Work instruction – Output the lines below exactly, please, from the first line until the line with "Ideally, the second", counting both.

Stored data:
————

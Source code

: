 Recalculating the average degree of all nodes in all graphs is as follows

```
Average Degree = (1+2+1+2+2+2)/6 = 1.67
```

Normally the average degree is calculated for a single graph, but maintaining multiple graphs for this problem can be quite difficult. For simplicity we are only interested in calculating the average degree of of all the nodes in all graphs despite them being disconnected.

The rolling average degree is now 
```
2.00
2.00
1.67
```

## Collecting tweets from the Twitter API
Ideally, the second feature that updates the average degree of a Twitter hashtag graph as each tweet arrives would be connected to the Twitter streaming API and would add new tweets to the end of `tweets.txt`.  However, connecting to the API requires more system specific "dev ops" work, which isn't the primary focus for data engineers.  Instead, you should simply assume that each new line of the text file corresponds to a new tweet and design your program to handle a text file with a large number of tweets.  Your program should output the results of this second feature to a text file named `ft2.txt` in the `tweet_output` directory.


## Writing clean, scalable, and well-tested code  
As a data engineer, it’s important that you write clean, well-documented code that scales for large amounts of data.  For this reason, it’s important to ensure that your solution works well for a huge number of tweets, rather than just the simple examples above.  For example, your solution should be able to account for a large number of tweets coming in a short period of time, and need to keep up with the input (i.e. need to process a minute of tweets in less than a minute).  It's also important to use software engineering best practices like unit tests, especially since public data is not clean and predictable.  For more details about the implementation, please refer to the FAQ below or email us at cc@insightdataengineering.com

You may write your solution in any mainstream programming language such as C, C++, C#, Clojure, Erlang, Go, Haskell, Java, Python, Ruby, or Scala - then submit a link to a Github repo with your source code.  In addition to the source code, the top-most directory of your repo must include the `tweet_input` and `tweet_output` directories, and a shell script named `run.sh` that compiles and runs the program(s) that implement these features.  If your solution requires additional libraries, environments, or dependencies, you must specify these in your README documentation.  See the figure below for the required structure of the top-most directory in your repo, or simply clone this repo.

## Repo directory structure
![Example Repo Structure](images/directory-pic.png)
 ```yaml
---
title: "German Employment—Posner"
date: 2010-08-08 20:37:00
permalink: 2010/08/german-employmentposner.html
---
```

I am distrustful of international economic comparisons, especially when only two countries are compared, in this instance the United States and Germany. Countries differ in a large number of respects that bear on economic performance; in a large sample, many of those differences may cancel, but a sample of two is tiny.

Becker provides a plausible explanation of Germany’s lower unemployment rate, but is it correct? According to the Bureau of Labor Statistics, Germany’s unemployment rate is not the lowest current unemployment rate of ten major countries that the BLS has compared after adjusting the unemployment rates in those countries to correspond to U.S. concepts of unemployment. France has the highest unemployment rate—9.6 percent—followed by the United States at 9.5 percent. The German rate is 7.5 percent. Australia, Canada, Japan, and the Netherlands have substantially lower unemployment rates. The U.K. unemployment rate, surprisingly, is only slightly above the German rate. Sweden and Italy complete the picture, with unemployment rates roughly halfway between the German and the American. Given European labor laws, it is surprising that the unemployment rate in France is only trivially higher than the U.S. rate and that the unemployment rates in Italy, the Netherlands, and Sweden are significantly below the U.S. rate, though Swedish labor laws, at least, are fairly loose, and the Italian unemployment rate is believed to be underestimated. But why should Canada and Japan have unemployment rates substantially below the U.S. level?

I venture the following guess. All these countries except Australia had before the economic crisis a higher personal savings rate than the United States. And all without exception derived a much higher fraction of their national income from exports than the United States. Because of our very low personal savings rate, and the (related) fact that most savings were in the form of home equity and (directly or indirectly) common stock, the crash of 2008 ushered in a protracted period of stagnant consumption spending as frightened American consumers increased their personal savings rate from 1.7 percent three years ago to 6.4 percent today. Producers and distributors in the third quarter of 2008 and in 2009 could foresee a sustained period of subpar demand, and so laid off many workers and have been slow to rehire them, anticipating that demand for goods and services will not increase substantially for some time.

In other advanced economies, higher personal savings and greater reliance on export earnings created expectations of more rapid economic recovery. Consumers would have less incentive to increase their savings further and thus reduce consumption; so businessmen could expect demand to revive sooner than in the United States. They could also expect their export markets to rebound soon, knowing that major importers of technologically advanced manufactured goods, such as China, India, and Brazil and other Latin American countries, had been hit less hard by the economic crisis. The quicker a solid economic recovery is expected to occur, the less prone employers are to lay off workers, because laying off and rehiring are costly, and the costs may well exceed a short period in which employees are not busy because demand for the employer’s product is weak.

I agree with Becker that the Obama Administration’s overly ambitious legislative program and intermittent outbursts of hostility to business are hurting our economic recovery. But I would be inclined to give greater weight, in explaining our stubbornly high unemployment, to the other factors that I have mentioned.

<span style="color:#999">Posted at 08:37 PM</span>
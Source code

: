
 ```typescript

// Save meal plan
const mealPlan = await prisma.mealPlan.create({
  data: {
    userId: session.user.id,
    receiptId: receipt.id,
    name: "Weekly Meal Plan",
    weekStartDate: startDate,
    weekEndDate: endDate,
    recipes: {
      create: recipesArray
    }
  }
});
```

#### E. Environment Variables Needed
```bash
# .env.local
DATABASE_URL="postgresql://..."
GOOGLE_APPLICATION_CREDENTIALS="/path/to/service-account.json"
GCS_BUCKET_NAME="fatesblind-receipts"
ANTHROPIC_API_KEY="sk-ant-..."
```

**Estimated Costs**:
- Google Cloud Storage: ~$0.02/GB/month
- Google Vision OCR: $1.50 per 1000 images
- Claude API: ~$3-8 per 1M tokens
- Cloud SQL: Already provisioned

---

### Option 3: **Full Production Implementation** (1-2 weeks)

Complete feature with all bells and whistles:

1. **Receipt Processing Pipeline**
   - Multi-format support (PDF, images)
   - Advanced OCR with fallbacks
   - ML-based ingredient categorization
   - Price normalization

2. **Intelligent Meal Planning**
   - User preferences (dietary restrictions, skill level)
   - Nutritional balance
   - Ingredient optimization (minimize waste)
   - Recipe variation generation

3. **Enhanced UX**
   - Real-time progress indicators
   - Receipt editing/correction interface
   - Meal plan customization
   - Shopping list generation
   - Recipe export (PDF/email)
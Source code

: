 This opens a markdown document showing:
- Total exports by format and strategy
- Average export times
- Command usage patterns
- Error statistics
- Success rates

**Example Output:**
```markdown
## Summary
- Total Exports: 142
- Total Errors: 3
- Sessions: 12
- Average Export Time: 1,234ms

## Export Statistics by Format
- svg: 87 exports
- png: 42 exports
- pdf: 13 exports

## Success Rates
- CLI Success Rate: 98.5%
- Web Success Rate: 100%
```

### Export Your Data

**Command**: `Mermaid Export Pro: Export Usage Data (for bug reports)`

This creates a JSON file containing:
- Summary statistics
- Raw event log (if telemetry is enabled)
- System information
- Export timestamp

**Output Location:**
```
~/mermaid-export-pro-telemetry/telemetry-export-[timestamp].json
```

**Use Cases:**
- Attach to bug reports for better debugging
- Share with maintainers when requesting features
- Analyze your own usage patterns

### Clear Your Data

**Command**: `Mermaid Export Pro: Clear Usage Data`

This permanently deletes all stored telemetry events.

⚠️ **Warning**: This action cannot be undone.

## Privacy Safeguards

————

Written solution –
Source code

: Recalculating the average degree of all nodes in all graphs is as follows

```
Average Degree = (1+2+1+2+2+2)/6 = 1.67
```

Normally the average degree is calculated for a single graph, but maintaining multiple graphs for this problem can be quite difficult. For simplicity we are only interested in calculating the average degree of of all the nodes in all graphs despite them being disconnected.

The rolling average degree is now 
```
2.00
2.00
1.67
```

## Collecting tweets from the Twitter API
Ideally, the second feature that updates the average degree of a Twitter hashtag graph as each tweet arrives would be connected to the Twitter streaming API and would add new tweets to the end of `tweets.txt`.  However, connecting to the API requires more system specific "dev ops" work, which isn't the primary focus for data engineers.  Instead, you should simply assume that each new line of the text file corresponds to a new tweet and design your program to handle a text file with a large number of tweets.  Your program should output the results of this second feature to a text file named `ft2.txt` in the `tweet_output` directory.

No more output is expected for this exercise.